With respect to the application of default judgment, the plaintiff has to show that its claim is well founded so that the Court will allow the application. The shipowner should be given an opportunity to defend the claim on merits and put forward defences, if any, which defendant could but has chosen not to set up.

Personal Injury

Lo WaiShing(Plaintiff) v LikSang Engineering Co Ltd (Defendant), HCPI15/2012, judgment on 5 November 2013

On the date of the accident, the Defendant was engaged to deliver some 40-feet long steel rods on flatbed trucks to a warehouse. The Plaintiff’s job was to climb onto the back of the lorry, and working with another man, secure bundles of steel rods to a crane so that they could be lifted off the lorry. The steel rods were placed such that they ran the length of the lorry. One end of the rods rested on the top of the driver’s cab. In the middle of the flat bed portion of the lorry was a sturdy metal frame which held the rods off the floor of the lorry so that the rods could slope down from the driver’s cab to the very rear of the lorry without sagging in the middle. There were two potential hazards during unloading. Firstly, at the time of loading, large wooden wedges were hammered between bundles of steel rods to keep them apart. These wedges often worked themselves loose when the lorry travelled from one place to another and during the unloading process, falling to the floor of the lorry. Workman may then trip over the wedges. Further, the rods could swing and turn when they were lifted by crane.
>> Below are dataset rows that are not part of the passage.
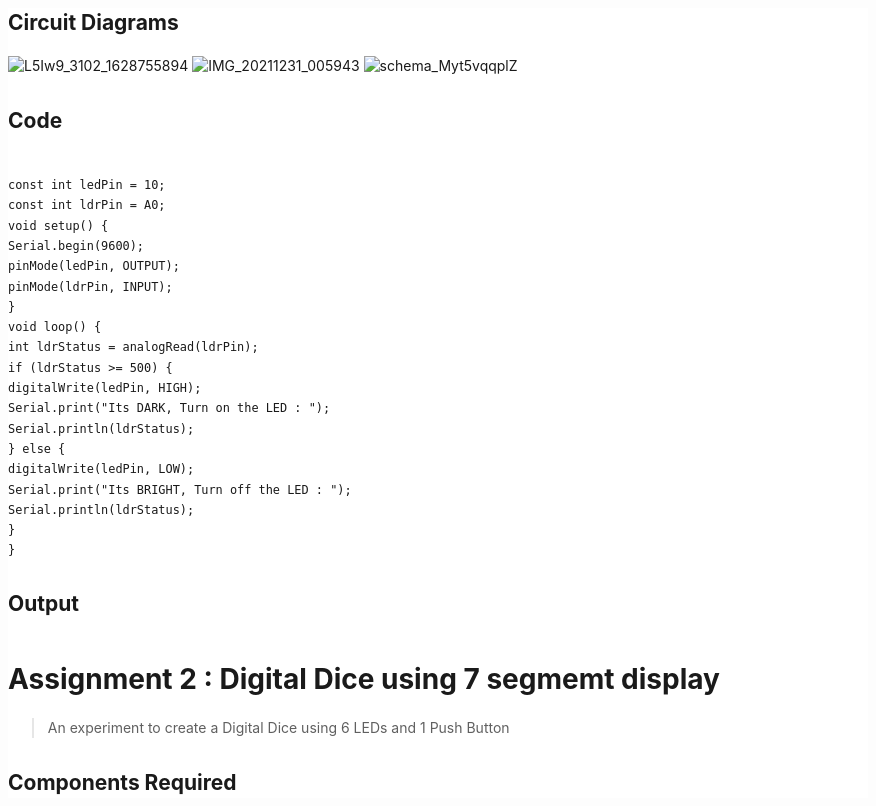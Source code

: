 ## Circuit Diagrams 

![L5Iw9_3102_1628755894](https://user-images.githubusercontent.com/91405741/138436746-d1cfb008-0d90-4754-b4c4-fe133329c8b5.png)
![IMG_20211231_005943](https://user-images.githubusercontent.com/95869156/147783874-b2e4e58e-b164-4542-9276-fe35254b3221.jpg)
![schema_Myt5vqqplZ](https://user-images.githubusercontent.com/91405741/138436635-60cb2ec4-091d-4f24-bf96-b0289e06fa00.png)


## Code
```

const int ledPin = 10;
const int ldrPin = A0;
void setup() {
Serial.begin(9600);
pinMode(ledPin, OUTPUT);
pinMode(ldrPin, INPUT);
}
void loop() {
int ldrStatus = analogRead(ldrPin);
if (ldrStatus >= 500) {
digitalWrite(ledPin, HIGH);
Serial.print("Its DARK, Turn on the LED : ");
Serial.println(ldrStatus);
} else {
digitalWrite(ledPin, LOW);
Serial.print("Its BRIGHT, Turn off the LED : ");
Serial.println(ldrStatus);
}
}
```



## Output

<iframe width="560" height="315"
src=

https://user-images.githubusercontent.com/95869156/147783995-b962eab1-095c-4c26-8885-e16e8e354f0e.mp4


frameborder="0" 
allow="accelerometer; autoplay; encrypted-media; gyroscope; picture-in-picture" 
allowfullscreen></iframe> 

                                                  
# Assignment 2 : Digital Dice using 7 segmemt display 

> An experiment to create a Digital Dice using 6 LEDs and 1 Push Button
## Components Required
During the course of employment, the Plaintiff received instructions from the Defendant’s site foreman: the flatbed of the lorry was at all times to be kept clear of wedges; the wedges were to be picked up and put to one side, or thrown off the lorry onto the ground. Further, workmen were to alight from the lorry and move a safe distance away when the rods were being lifted.
On the date of the accident, the Plaintiff slipped on a wedge on the flatbed of the lorry, thus falling off the lorry onto rocky ground. His left kidney was badly injured and had to be surgically removed. The Plaintiff sued the Defendant in negligence.
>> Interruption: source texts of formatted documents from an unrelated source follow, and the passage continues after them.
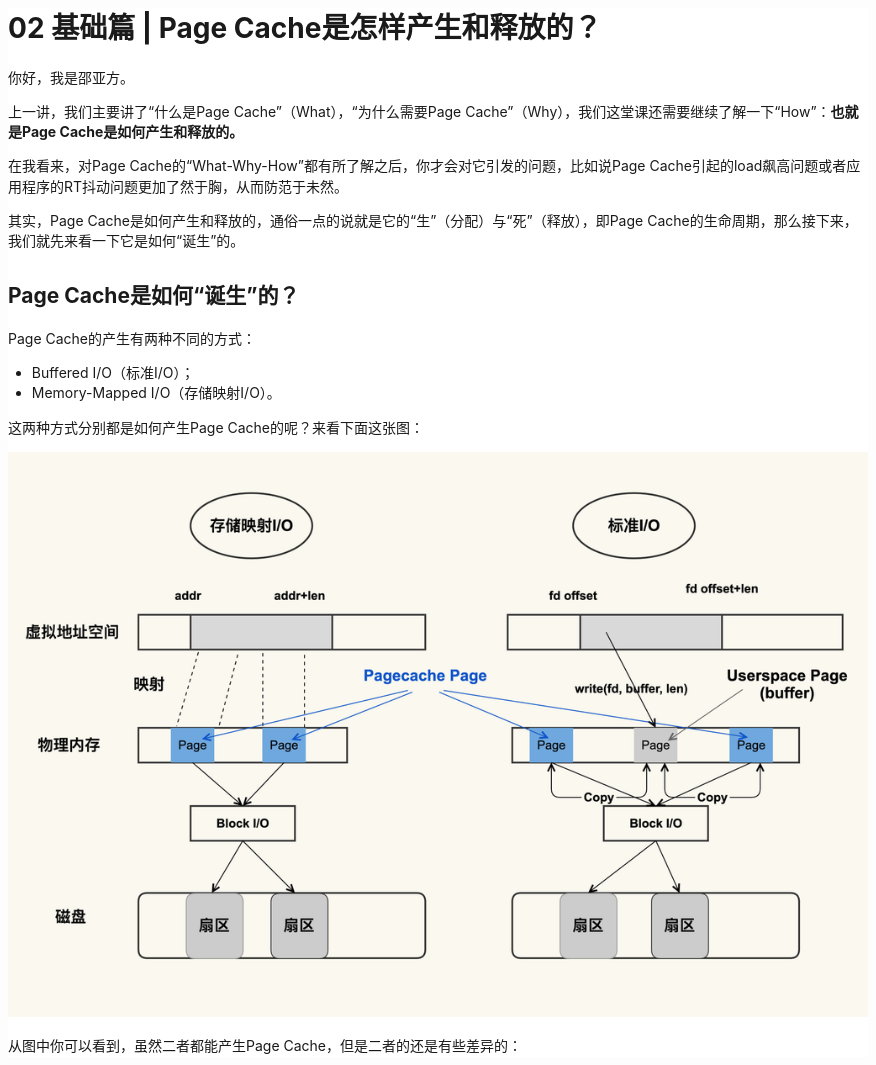 # 02 基础篇 | Page Cache是怎样产生和释放的？
你好，我是邵亚方。

上一讲，我们主要讲了“什么是Page Cache”（What），“为什么需要Page Cache”（Why），我们这堂课还需要继续了解一下“How”：**也就是Page Cache是如何产生和释放的。**

在我看来，对Page Cache的“What-Why-How”都有所了解之后，你才会对它引发的问题，比如说Page Cache引起的load飙高问题或者应用程序的RT抖动问题更加了然于胸，从而防范于未然。

其实，Page Cache是如何产生和释放的，通俗一点的说就是它的“生”（分配）与“死”（释放），即Page Cache的生命周期，那么接下来，我们就先来看一下它是如何“诞生”的。

## Page Cache是如何“诞生”的？

Page Cache的产生有两种不同的方式：

* Buffered I/O（标准I/O）；
* Memory-Mapped I/O（存储映射I/O）。

这两种方式分别都是如何产生Page Cache的呢？来看下面这张图：

![](./httpsstatic001geekbangorgresourceimage4e524eb820e15a5560dee4b847227ee75752.jpg "Page Cache产生方式示意图")

从图中你可以看到，虽然二者都能产生Page Cache，但是二者的还是有些差异的：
DHCJ Hartmann found for the Plaintiff on liability. The system to ensure safety was inadequate. The safety instructions given by the Defendant with respect to the risk of wooden wedges was at best vague. No storage space was provided on the lorry in which the wedges could be kept. It would have been easy enough to set out in clear, chronological terms, how the wedges were to be dealt with. It seemed to be the choice of the individual worker whether to move them to one side or to throw them off the lorry, in both cases there were risks of someone tripping over.
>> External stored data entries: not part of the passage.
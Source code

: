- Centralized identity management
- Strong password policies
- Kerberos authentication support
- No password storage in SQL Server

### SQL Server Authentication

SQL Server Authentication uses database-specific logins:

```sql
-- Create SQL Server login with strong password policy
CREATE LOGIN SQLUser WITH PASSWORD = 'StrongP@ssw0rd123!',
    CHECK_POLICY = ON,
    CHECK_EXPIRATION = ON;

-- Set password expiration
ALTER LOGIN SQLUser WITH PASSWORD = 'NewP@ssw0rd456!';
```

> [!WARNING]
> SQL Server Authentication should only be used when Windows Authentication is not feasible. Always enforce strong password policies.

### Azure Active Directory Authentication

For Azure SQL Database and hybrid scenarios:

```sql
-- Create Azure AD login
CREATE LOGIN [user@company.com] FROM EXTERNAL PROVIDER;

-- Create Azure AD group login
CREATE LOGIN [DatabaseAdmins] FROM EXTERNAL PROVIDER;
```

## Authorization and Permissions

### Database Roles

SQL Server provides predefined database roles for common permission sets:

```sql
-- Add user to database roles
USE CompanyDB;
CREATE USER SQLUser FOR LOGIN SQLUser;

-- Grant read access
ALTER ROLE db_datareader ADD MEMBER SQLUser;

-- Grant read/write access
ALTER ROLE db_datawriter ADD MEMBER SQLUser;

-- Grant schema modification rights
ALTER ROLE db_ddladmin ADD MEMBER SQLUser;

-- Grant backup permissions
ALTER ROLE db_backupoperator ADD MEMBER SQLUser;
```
Further, there was only limited and irregular supervision to ensure compliance with the safety instructions. There was no specified supervisory programme and the foreman only visited the unloading area for limited period of time. Applying Wilson v Tyneside Window Cleaning Company [1958] 2 QB 110, the Defendant had a personal and non-delegable duty to take reasonable care of the Plaintiff’s safety even though the Defendant did not have management of the warehouse. It would have been an easy enough matter for an employee of the defendant to ensure that the unloading only took place when a space in the designated unloading area became vacant; otherwise, the Plaintiff would not have fallen onto rocky ground.

However, the Plaintiff was contributorily negligent to the extent of 25% for disobeying safety instructions. Instead of alighting the lorry safely by taking one of the ladders at the rear of the flatbed, the Plaintiff chose to make his way forward along the flatbed and skirted along the edge of the bundle of steel rods and stepped over the metal frame.


The present is a personal injuries claim arising out of a relatively simple and straightforward industrial accident. It illustrates the need for employers to issue clear and workable safety instructions and have an adequate system of supervision to ensure compliance. That an accident occurs at a place outside his management is not necessarily a defence to a claim in negligence.